×
×
☰ MENU

MASSA CARRARA

Viaggi, cene e feste a luci rosse pagate con le offerte dei fedeli: "don Euro" è in carcere a La Spezia

Viaggi, cene e feste a luci rosse pagate con le offerte dei fedeli: "don Euro" è in carcere a La Spezia

24 Gennaio 2025, 17:48

Ha cominciato a espiare da alcuni giorni la sua condanna in carcere a La Spezia, l’ex sacerdote di una parrocchia di Massa, Gianluca Morini, detto "don Euro", per la sua richiesta di denaro ai fedeli, motivata per dare sostegno alle iniziative della Chiesa ma poi finalizzata anche a pagarsi viaggi, cene, altre spese voluttuarie e persino feste a luci rosse.
Il 22 gennaio - riporta la diocesi di Massa Carrara Pontremoli con un comunicato - è stata pubblicata la sentenza della Cassazione di conferma della condanna a 6 anni di Morini per estorsione e autoriciclaggio e «ha iniziato il periodo di detenzione nel carcere di La Spezia, epilogo di una vicenda che negli anni scorsi ha provocato dolore e smarrimento in diverse comunità parrocchiali della diocesi». 
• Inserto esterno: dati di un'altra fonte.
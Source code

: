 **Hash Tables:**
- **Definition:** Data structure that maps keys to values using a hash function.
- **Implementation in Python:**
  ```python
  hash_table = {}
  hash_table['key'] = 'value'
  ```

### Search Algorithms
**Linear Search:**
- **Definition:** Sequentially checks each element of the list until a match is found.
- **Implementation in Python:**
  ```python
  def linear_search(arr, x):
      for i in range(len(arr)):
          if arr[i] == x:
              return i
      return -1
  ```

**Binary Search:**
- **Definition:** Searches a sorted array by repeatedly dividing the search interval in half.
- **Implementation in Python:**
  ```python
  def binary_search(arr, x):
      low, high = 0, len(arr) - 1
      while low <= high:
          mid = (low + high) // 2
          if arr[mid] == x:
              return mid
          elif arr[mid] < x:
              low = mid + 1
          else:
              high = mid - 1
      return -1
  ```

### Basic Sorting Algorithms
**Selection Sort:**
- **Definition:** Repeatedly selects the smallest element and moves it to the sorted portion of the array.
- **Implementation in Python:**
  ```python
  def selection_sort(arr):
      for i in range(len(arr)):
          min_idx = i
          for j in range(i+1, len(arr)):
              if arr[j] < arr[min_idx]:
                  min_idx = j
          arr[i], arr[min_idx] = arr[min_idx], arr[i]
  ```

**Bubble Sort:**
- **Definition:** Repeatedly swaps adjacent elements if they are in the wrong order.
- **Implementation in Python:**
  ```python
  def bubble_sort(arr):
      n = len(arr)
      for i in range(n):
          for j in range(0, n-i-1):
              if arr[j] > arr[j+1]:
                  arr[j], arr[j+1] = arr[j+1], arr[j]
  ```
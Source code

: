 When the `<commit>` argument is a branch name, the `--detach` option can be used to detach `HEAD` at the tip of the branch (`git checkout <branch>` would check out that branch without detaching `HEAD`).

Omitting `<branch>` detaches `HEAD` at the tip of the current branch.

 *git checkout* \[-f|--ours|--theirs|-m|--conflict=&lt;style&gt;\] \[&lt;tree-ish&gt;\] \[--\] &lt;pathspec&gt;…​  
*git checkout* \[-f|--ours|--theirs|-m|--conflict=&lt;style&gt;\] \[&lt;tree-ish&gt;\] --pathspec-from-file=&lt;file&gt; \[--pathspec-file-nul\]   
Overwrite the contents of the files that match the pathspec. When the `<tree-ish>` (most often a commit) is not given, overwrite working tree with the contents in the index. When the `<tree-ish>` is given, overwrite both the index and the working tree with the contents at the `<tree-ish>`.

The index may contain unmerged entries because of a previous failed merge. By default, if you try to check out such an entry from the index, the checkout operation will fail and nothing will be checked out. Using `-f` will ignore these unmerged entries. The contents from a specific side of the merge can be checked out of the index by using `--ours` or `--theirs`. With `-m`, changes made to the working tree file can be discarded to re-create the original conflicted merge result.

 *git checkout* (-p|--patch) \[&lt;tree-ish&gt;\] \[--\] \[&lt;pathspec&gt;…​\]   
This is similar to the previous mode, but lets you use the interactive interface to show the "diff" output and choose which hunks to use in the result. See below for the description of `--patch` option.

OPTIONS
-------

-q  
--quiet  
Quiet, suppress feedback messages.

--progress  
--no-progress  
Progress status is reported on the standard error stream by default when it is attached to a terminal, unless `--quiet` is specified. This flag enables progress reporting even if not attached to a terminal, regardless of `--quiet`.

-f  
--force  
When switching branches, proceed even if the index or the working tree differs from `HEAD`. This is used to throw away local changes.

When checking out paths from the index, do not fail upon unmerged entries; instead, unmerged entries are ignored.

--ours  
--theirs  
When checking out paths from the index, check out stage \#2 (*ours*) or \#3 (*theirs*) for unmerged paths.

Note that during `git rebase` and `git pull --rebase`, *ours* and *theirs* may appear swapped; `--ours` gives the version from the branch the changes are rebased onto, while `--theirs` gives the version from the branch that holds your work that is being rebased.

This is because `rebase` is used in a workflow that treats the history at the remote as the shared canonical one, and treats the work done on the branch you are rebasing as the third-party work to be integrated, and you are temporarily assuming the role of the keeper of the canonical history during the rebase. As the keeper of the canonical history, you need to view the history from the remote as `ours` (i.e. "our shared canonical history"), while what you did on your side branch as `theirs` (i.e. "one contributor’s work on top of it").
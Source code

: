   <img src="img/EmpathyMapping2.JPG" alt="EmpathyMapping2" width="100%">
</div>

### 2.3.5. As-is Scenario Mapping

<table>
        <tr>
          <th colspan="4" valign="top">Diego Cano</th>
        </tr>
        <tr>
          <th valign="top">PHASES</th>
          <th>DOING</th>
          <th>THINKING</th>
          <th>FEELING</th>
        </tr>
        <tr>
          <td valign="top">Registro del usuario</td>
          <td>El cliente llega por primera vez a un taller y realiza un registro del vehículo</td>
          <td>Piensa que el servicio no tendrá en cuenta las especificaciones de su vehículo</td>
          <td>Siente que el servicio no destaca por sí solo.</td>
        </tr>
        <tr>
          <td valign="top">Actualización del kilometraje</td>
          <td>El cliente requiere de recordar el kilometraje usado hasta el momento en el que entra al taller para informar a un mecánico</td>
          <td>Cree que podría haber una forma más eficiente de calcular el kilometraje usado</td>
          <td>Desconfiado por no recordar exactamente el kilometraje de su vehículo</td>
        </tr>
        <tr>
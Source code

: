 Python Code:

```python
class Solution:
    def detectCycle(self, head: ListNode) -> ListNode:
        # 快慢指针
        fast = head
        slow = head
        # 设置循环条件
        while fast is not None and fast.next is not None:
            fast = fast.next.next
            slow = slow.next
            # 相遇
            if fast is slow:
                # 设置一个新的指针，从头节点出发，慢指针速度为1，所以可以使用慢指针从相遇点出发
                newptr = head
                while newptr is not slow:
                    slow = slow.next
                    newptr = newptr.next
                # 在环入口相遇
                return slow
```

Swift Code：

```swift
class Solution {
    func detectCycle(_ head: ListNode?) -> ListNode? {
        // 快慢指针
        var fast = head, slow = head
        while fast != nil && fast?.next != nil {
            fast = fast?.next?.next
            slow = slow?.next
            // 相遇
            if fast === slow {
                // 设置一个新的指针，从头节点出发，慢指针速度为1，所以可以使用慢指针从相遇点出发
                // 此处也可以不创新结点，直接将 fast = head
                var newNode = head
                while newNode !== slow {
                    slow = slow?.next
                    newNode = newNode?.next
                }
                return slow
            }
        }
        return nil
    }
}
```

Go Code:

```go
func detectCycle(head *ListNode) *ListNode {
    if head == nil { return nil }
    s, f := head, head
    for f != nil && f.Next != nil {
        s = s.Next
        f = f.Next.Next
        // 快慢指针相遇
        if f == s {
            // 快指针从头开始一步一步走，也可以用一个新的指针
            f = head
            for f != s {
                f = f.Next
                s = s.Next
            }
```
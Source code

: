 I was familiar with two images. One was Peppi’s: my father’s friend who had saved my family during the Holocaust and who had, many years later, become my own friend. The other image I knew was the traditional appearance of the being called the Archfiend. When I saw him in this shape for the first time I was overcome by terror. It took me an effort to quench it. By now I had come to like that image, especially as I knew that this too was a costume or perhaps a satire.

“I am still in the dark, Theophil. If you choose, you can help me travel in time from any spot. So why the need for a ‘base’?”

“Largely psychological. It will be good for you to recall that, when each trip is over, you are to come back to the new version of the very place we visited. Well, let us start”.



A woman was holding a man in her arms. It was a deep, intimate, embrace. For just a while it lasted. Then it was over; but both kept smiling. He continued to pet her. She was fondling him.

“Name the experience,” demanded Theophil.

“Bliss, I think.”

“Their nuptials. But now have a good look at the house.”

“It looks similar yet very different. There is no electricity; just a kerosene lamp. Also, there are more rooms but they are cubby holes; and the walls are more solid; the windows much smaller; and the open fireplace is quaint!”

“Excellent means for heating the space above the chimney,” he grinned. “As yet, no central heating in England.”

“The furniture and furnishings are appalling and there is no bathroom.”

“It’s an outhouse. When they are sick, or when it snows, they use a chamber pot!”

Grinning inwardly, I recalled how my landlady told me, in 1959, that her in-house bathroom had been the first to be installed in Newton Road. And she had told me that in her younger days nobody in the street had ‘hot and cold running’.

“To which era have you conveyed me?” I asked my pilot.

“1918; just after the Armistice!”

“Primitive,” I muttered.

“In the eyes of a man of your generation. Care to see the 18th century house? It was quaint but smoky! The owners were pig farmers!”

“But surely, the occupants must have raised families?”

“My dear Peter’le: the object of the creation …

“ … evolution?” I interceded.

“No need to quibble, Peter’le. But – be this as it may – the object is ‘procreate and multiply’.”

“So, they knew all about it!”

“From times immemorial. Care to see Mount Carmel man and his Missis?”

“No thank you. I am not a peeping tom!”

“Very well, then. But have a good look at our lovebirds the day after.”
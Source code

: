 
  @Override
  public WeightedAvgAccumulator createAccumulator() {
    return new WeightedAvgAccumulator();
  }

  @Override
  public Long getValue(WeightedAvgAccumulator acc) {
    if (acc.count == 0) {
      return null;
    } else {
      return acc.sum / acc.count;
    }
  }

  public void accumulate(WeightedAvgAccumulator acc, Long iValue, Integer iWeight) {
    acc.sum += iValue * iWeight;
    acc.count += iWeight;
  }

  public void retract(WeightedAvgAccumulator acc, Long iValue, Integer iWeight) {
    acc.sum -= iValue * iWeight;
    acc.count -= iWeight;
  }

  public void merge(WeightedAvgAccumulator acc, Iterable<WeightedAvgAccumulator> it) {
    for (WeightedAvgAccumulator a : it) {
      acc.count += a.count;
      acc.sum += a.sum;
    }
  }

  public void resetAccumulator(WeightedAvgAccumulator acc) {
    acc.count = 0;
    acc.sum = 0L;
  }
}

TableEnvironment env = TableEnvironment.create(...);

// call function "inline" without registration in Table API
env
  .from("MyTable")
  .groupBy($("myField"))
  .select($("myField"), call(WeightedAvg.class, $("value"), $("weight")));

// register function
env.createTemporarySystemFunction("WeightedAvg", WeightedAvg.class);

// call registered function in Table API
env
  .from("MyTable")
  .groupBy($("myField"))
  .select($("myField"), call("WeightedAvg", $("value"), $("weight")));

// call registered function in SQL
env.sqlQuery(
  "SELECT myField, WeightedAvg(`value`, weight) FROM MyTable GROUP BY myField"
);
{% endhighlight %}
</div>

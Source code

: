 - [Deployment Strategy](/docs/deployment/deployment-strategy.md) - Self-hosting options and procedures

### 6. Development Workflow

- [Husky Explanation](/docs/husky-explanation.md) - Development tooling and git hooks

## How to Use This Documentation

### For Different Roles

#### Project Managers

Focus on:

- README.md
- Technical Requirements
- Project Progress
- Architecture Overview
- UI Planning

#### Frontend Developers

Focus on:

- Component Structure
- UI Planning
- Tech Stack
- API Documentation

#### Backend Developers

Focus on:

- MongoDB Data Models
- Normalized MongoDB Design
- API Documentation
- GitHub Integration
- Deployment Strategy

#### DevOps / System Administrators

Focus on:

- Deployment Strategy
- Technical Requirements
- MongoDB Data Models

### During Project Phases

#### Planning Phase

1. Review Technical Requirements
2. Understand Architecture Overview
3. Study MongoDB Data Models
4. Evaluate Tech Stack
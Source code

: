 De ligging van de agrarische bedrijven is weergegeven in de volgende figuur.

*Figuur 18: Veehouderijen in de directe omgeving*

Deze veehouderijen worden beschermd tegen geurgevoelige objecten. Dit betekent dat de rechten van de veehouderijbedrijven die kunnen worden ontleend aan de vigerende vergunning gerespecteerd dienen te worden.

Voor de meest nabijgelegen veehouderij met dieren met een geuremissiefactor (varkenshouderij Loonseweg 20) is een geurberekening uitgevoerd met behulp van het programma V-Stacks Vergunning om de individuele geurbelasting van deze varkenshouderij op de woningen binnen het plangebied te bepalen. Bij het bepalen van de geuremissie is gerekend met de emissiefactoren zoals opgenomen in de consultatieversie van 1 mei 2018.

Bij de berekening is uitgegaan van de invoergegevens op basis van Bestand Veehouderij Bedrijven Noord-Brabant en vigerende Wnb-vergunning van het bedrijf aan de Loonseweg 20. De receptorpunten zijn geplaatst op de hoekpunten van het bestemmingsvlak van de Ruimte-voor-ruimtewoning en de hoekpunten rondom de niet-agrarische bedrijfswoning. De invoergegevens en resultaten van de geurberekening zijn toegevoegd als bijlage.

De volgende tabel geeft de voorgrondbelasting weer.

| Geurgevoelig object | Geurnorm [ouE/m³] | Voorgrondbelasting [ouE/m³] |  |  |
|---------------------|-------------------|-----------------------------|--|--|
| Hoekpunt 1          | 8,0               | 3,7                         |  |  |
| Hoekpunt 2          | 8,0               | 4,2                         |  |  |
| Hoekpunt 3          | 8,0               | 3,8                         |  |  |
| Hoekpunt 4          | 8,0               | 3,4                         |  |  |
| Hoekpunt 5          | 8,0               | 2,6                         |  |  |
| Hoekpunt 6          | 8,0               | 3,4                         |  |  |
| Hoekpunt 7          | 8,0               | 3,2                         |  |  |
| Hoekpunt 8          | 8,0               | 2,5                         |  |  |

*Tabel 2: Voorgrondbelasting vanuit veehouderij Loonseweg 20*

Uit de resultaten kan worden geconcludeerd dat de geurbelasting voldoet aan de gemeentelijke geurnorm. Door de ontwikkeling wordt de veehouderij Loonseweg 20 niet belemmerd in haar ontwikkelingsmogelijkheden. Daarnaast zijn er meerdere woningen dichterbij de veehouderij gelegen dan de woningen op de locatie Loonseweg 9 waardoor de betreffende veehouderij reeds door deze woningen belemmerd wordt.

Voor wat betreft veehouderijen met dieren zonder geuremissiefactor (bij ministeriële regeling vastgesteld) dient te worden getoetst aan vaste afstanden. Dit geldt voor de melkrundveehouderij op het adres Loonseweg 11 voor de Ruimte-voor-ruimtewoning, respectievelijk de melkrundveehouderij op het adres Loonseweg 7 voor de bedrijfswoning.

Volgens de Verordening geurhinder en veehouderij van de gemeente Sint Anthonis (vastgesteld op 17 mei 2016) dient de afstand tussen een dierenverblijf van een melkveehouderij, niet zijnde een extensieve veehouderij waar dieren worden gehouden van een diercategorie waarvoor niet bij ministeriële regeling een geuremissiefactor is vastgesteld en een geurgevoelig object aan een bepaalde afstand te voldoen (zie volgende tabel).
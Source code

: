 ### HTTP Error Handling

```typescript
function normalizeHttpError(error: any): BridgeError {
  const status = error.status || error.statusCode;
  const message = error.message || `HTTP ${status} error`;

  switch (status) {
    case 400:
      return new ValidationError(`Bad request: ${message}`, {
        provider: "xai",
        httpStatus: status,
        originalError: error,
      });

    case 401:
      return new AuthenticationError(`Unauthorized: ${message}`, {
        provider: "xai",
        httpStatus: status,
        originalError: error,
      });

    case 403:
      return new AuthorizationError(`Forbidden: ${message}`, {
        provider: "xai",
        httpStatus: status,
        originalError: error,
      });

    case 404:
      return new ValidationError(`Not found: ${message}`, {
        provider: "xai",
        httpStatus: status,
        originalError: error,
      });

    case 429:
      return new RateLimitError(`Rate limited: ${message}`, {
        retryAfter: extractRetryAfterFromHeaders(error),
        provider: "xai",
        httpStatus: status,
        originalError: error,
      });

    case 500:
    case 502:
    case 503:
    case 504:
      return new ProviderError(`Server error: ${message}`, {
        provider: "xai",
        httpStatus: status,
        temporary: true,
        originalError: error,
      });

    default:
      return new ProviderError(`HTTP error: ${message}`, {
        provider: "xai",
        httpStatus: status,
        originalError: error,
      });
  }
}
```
Già nel 2018 il Vaticano aveva emesso un provvedimento col quale era avvenuta la dimissione dallo stato laicale, tramite decreto della Congregazione del Clero, a seguito dei gravi comportamenti che già dal 2015 venivano imputati all’ex sacerdote. Nel 2022 poi Gianluca Morini era stato condannato dal tribunale di Massa a 7 anni e 6 mesi per tentata estorsione ai danni del vescovo emerito, Giovanni Santucci, e per sostituzione di persona, mentre sull'abitazione che gli era stata messa a disposizione è arrivato nel tempo anche lo sfratto esecutivo. Nel 2023 in appello la pena fu ridotta a 6 anni per la prescrizione dell’accusa di sostituzione di persona.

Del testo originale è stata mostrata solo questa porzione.